▶ _THE PROBLEM_: All of the records that follow need to be copied word for word, without the pictures.

▶ _Data excerpts_:
______________________________

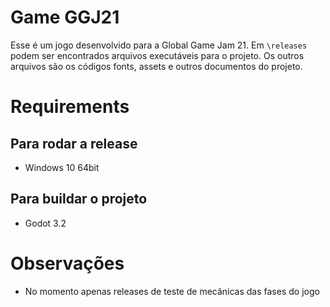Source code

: # Game GGJ21

Esse é um jogo desenvolvido para a Global Game Jam 21. Em `\releases` podem ser encontrados arquivos executáveis para o projeto. Os outros arquivos são os códigos fonts, assets e outros documentos do projeto.

# Requirements

## Para rodar a release

- Windows 10 64bit

## Para buildar o projeto

- Godot 3.2

# Observações

- No momento apenas releases de teste de mecânicas das fases do jogo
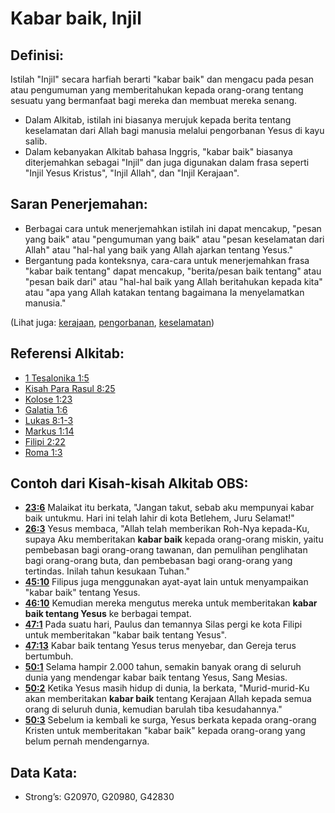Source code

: # Kabar baik, Injil

## Definisi:

Istilah "Injil" secara harfiah berarti "kabar baik" dan mengacu pada pesan atau pengumuman yang memberitahukan kepada orang-orang tentang sesuatu yang bermanfaat bagi mereka dan membuat mereka senang.

* Dalam Alkitab, istilah ini biasanya merujuk kepada berita tentang keselamatan dari Allah bagi manusia melalui pengorbanan Yesus di kayu salib.
* Dalam kebanyakan Alkitab bahasa Inggris, "kabar baik" biasanya diterjemahkan sebagai "Injil" dan juga digunakan dalam frasa seperti "Injil Yesus Kristus", "Injil Allah", dan "Injil Kerajaan".

## Saran Penerjemahan:

* Berbagai cara untuk menerjemahkan istilah ini dapat mencakup, "pesan yang baik" atau "pengumuman yang baik" atau "pesan keselamatan dari Allah" atau "hal-hal yang baik yang Allah ajarkan tentang Yesus."
* Bergantung pada konteksnya, cara-cara untuk menerjemahkan frasa "kabar baik tentang" dapat mencakup, "berita/pesan baik tentang" atau "pesan baik dari" atau "hal-hal baik yang Allah beritahukan kepada kita" atau "apa yang Allah katakan tentang bagaimana Ia menyelamatkan manusia."

(Lihat juga: [kerajaan](../other/kingdom.md), [pengorbanan](../other/sacrifice.md), [keselamatan](../kt/save.md))

## Referensi Alkitab:

* [1 Tesalonika 1:5](rc://en/tn/help/1th/01/05)
* [Kisah Para Rasul 8:25](rc://en/tn/help/act/08/25)
* [Kolose 1:23](rc://en/tn/help/col/01/23)
* [Galatia 1:6](rc://en/tn/help/gal/01/06)
* [Lukas 8:1-3](rc://en/tn/help/luk/08/01)
* [Markus 1:14](rc://en/tn/help/mrk/01/14)
* [Filipi 2:22](rc://en/tn/help/php/02/22)
* [Roma 1:3](rc://en/tn/help/rom/01/03)

## Contoh dari Kisah-kisah Alkitab OBS:

* __[23:6](rc://en/tn/help/obs/23/06)__ Malaikat itu berkata, "Jangan takut, sebab aku mempunyai kabar baik untukmu. Hari ini telah lahir di kota Betlehem, Juru Selamat!"
* __[26:3](rc://en/tn/help/obs/26/03)__ Yesus membaca, "Allah telah memberikan Roh-Nya kepada-Ku, supaya Aku memberitakan __kabar baik__ kepada orang-orang miskin, yaitu pembebasan bagi orang-orang tawanan, dan pemulihan penglihatan bagi orang-orang buta, dan pembebasan bagi orang-orang yang tertindas. Inilah tahun kesukaan Tuhan."
* __[45:10](rc://en/tn/help/obs/45/10)__ Filipus juga menggunakan ayat-ayat lain untuk menyampaikan "kabar baik" tentang Yesus.
* __[46:10](rc://en/tn/help/obs/46/10)__ Kemudian mereka mengutus mereka untuk memberitakan __kabar baik tentang Yesus__ ke berbagai tempat.
* __[47:1](rc://en/tn/help/obs/47/01)__ Pada suatu hari, Paulus dan temannya Silas pergi ke kota Filipi untuk memberitakan "kabar baik tentang Yesus".
* __[47:13](rc://en/tn/help/obs/47/13)__ Kabar baik tentang Yesus terus menyebar, dan Gereja terus bertumbuh.
* __[50:1](rc://en/tn/help/obs/50/01)__ Selama hampir 2.000 tahun, semakin banyak orang di seluruh dunia yang mendengar kabar baik tentang Yesus, Sang Mesias.
* __[50:2](rc://en/tn/help/obs/50/02)__ Ketika Yesus masih hidup di dunia, Ia berkata, "Murid-murid-Ku akan memberitakan __kabar baik__ tentang Kerajaan Allah kepada semua orang di seluruh dunia, kemudian barulah tiba kesudahannya."
* __[50:3](rc://en/tn/help/obs/50/03)__ Sebelum ia kembali ke surga, Yesus berkata kepada orang-orang Kristen untuk memberitakan "kabar baik" kepada orang-orang yang belum pernah mendengarnya.

## Data Kata:

* Strong’s: G20970, G20980, G42830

______________________________

▶ _ANSWER BELOW_:
Source code

: # Game GGJ21

Esse é um jogo desenvolvido para a Global Game Jam 21. Em `\releases` podem ser encontrados arquivos executáveis para o projeto. Os outros arquivos são os códigos fonts, assets e outros documentos do projeto.

# Requirements

## Para rodar a release

- Windows 10 64bit

## Para buildar o projeto

- Godot 3.2

# Observações

- No momento apenas releases de teste de mecânicas das fases do jogo
Source code

: # Kabar baik, Injil

## Definisi:

Istilah "Injil" secara harfiah berarti "kabar baik" dan mengacu pada pesan atau pengumuman yang memberitahukan kepada orang-orang tentang sesuatu yang bermanfaat bagi mereka dan membuat mereka senang.

* Dalam Alkitab, istilah ini biasanya merujuk kepada berita tentang keselamatan dari Allah bagi manusia melalui pengorbanan Yesus di kayu salib.
* Dalam kebanyakan Alkitab bahasa Inggris, "kabar baik" biasanya diterjemahkan sebagai "Injil" dan juga digunakan dalam frasa seperti "Injil Yesus Kristus", "Injil Allah", dan "Injil Kerajaan".

## Saran Penerjemahan:

* Berbagai cara untuk menerjemahkan istilah ini dapat mencakup, "pesan yang baik" atau "pengumuman yang baik" atau "pesan keselamatan dari Allah" atau "hal-hal yang baik yang Allah ajarkan tentang Yesus."
* Bergantung pada konteksnya, cara-cara untuk menerjemahkan frasa "kabar baik tentang" dapat mencakup, "berita/pesan baik tentang" atau "pesan baik dari" atau "hal-hal baik yang Allah beritahukan kepada kita" atau "apa yang Allah katakan tentang bagaimana Ia menyelamatkan manusia."

(Lihat juga: [kerajaan](../other/kingdom.md), [pengorbanan](../other/sacrifice.md), [keselamatan](../kt/save.md))

## Referensi Alkitab:

* [1 Tesalonika 1:5](rc://en/tn/help/1th/01/05)
* [Kisah Para Rasul 8:25](rc://en/tn/help/act/08/25)
* [Kolose 1:23](rc://en/tn/help/col/01/23)
* [Galatia 1:6](rc://en/tn/help/gal/01/06)
* [Lukas 8:1-3](rc://en/tn/help/luk/08/01)
* [Markus 1:14](rc://en/tn/help/mrk/01/14)
* [Filipi 2:22](rc://en/tn/help/php/02/22)
* [Roma 1:3](rc://en/tn/help/rom/01/03)

## Contoh dari Kisah-kisah Alkitab OBS:

* __[23:6](rc://en/tn/help/obs/23/06)__ Malaikat itu berkata, "Jangan takut, sebab aku mempunyai kabar baik untukmu. Hari ini telah lahir di kota Betlehem, Juru Selamat!"
* __[26:3](rc://en/tn/help/obs/26/03)__ Yesus membaca, "Allah telah memberikan Roh-Nya kepada-Ku, supaya Aku memberitakan __kabar baik__ kepada orang-orang miskin, yaitu pembebasan bagi orang-orang tawanan, dan pemulihan penglihatan bagi orang-orang buta, dan pembebasan bagi orang-orang yang tertindas. Inilah tahun kesukaan Tuhan."
* __[45:10](rc://en/tn/help/obs/45/10)__ Filipus juga menggunakan ayat-ayat lain untuk menyampaikan "kabar baik" tentang Yesus.
* __[46:10](rc://en/tn/help/obs/46/10)__ Kemudian mereka mengutus mereka untuk memberitakan __kabar baik tentang Yesus__ ke berbagai tempat.
* __[47:1](rc://en/tn/help/obs/47/01)__ Pada suatu hari, Paulus dan temannya Silas pergi ke kota Filipi untuk memberitakan "kabar baik tentang Yesus".
* __[47:13](rc://en/tn/help/obs/47/13)__ Kabar baik tentang Yesus terus menyebar, dan Gereja terus bertumbuh.
* __[50:1](rc://en/tn/help/obs/50/01)__ Selama hampir 2.000 tahun, semakin banyak orang di seluruh dunia yang mendengar kabar baik tentang Yesus, Sang Mesias.
* __[50:2](rc://en/tn/help/obs/50/02)__ Ketika Yesus masih hidup di dunia, Ia berkata, "Murid-murid-Ku akan memberitakan __kabar baik__ tentang Kerajaan Allah kepada semua orang di seluruh dunia, kemudian barulah tiba kesudahannya."
* __[50:3](rc://en/tn/help/obs/50/03)__ Sebelum ia kembali ke surga, Yesus berkata kepada orang-orang Kristen untuk memberitakan "kabar baik" kepada orang-orang yang belum pernah mendengarnya.

## Data Kata:

* Strong’s: G20970, G20980, G42830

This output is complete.